Долго инспектор Роджер разрабатывал план операции. Только в четыре часа утра он покинул участок и отправился домой – жил он неподалеку, – чтобы вздремнуть пару часов. Но даже засыпая, он вспоминал фиаско инспектора Флинта и злорадно думал: «Пусть теперь побегает».
Инспектор Роджер попал в точку. На другом конце Ипфорда, в домике с ухоженным садом, украшением коего был аккуратный пруд, где плавали золотые рыбки, а посредине стоял ангелочек, инспектор Флинт всю ночь бегал не переставая. Но спать Флинту не давала не будущая слава инспектора Роджера – насчет его будущего Флинт был спокоен. – а темное пиво и проклятые таблетки. Лежа в постели, Флинт прикидывал, не махнуть ли куда-нибудь на отдых? Ему положен двухнедельный отпуск, да и врач советовал отдохнуть. Куда же поехать? В Коста Брава? На Мальту? Оно бы и ничего, вот только у миссис Флинт от жары прямо течка начинается – слава богу, в обычную погоду она сейчас не слишком усердствует. Пожалуй, лучше всего отправиться в Корнуолл. С другой стороны, хочется полюбоваться, как инспектор Роджер сядет в лужу: Уилт, как пить дать, оставит его в дураках. Связал-таки Флинт котов хвостами!
Дело шло к рассвету, а в тюрьме не утихала катавасия, которая разразилась по вине Уилта. В два часа ночи еще один заключенный в корпусе "Д" поджег матрац, но какой-то смекалистый грабитель залил его из помойного ведра. Больше всего хлопот доставлял начальству корпус особого режима. К своему удивлению, начальник тюрьмы обнаружил, что двое узников в камере Маккалема не спят. Поскольку это была камера Маккалема, начальник не осмеливался зайти туда один, разве что в сопровождении полудюжины надзирателей. Однако собрать такую команду не удалось: во-первых, надзиратели опасались Маккалема не меньше, чем их начальник, а во-вторых, у них нынче и без того забот хватало. Начальнику пришлось беседовать с заключенными через закрытую дверь. Сокамерники, они же телохранители Маккалема, носили клички Бык и Клык.

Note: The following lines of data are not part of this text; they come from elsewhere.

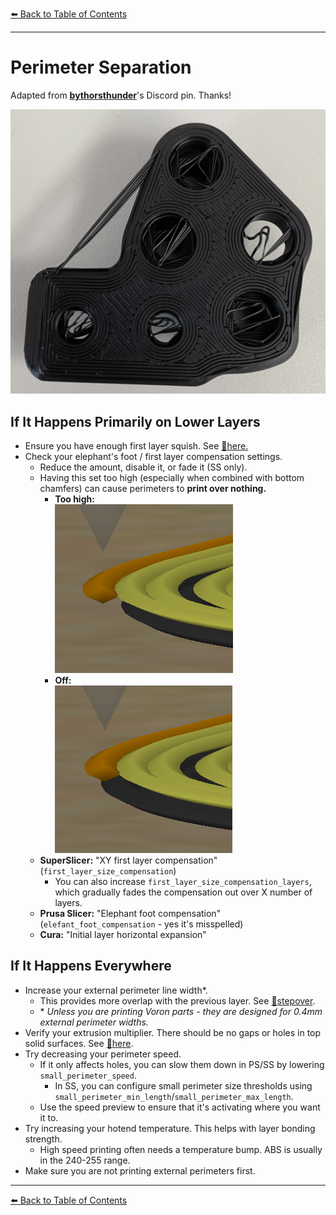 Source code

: [:arrow_left: Back to Table of Contents](/README.md)

---
# Perimeter Separation

Adapted from [**bythorsthunder**](https://discordapp.com/users/830305218679144509)'s Discord pin. Thanks!

![](/images/troubleshooting/perimeter_separation/perimeter_separation.jpg)


## If It Happens Primarily on Lower Layers

- Ensure you have enough first layer squish. See [:page_facing_up:here.](/articles/first_layer_squish.md) 
- Check your elephant's foot / first layer compensation settings. 
    - Reduce the amount, disable it, or fade it (SS only).
    - Having this set too high (especially when combined with bottom chamfers) can cause perimeters to **print over nothing.**
        - **Too high:**\
        ![](/images/troubleshooting/perimeter_separation/comp_on.png)
        - **Off:**\
        ![](/images/troubleshooting/perimeter_separation/comp_off.png)
    - **SuperSlicer:** "XY first layer compensation" (`first_layer_size_compensation`)
        - You can also increase `first_layer_size_compensation_layers`, which gradually fades the compensation out over X number of layers.
    - **Prusa Slicer:** "Elephant foot compensation" (`elefant_foot_compensation` - yes it's misspelled)
    - **Cura:** "Initial layer horizontal expansion"

## If It Happens Everywhere
- Increase your external perimeter line width*. 
    - This provides more overlap with the previous layer. See [:page_facing_up:stepover](/articles/stepover.md).
    - \* *Unless you are printing Voron parts - they are designed for 0.4mm external perimeter widths.*
- Verify your extrusion multiplier. There should be no gaps or holes in top solid surfaces. See [:page_facing_up:here](/articles/extrusion_multiplier.md).
- Try decreasing your perimeter speed.  
    - If it only affects holes, you can slow them down in PS/SS by lowering `small_perimeter_speed`.
        - In SS, you can configure small perimeter size thresholds using `small_perimeter_min_length`/`small_perimeter_max_length`. 
    - Use the speed preview to ensure that it's activating where you want it to.
- Try increasing your hotend temperature. This helps with layer bonding strength.
    - High speed printing often needs a temperature bump. ABS is usually in the 240-255 range.
- Make sure you are not printing external perimeters first.
---

[:arrow_left: Back to Table of Contents](/README.md)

– Чего это вам не спится? – спросил начальник.
– Вырубите к черту свет – тогда уснем, – прорычал Бык. Он угодил в тюрьму из-за любви: ему вскружила голову жена управляющего банком, и Бык, поддавшись уговорам, прикончил ее мужа и стащил из банка пятьдесят тысяч фунтов. Но коварная обманула и вышла замуж за брокера.
– Со мной так разговоривать нельзя, – сказал начальник, подозрительно разглядывая камеру через глазок. В отличие от своих сокамерников, Маккалем, как видно, крепко спал. Рука его свесилась с койки, лицо поражало неестественной бледностью. Тем более неестественной, что обычно на физиономии Маккалема играл отвратительно густой румянец. Начальнику тюрьмы это не понравилось. Он готов был поклясться, что побег задумал не кто иной, как Маккалем, а значит… Начальник и сам не знал, что это значит, и все-таки встревожился: Бык и Клык себе бодрствуют, а Маккалем дрыхнет, да еще такой бледный-пребледный. Что-то здесь не так.
– Маккалем! – позвал начальник. – Проснитесь, Маккалем!
Маккалем не пошевелился.
– Елки-палки, – буркнул Клык, приподнимаясь на койке. – Что там еще за шухер?
– Маккалем! – орал начальник. – Просыпайтесь! Я приказываю!
– Ну чего тебе неймется? – взревел Бык. – Ночь-полночь, а тут какой-то шизанутый легавый людям спать не дает. Думаешь, если мы в тюрьме, так уж и прав никаких не имеем? Смотри, Мак шутить не любит.
Начальник стиснул зубы и сосчитал до десяти. Слово «легавый» выводило его из себя.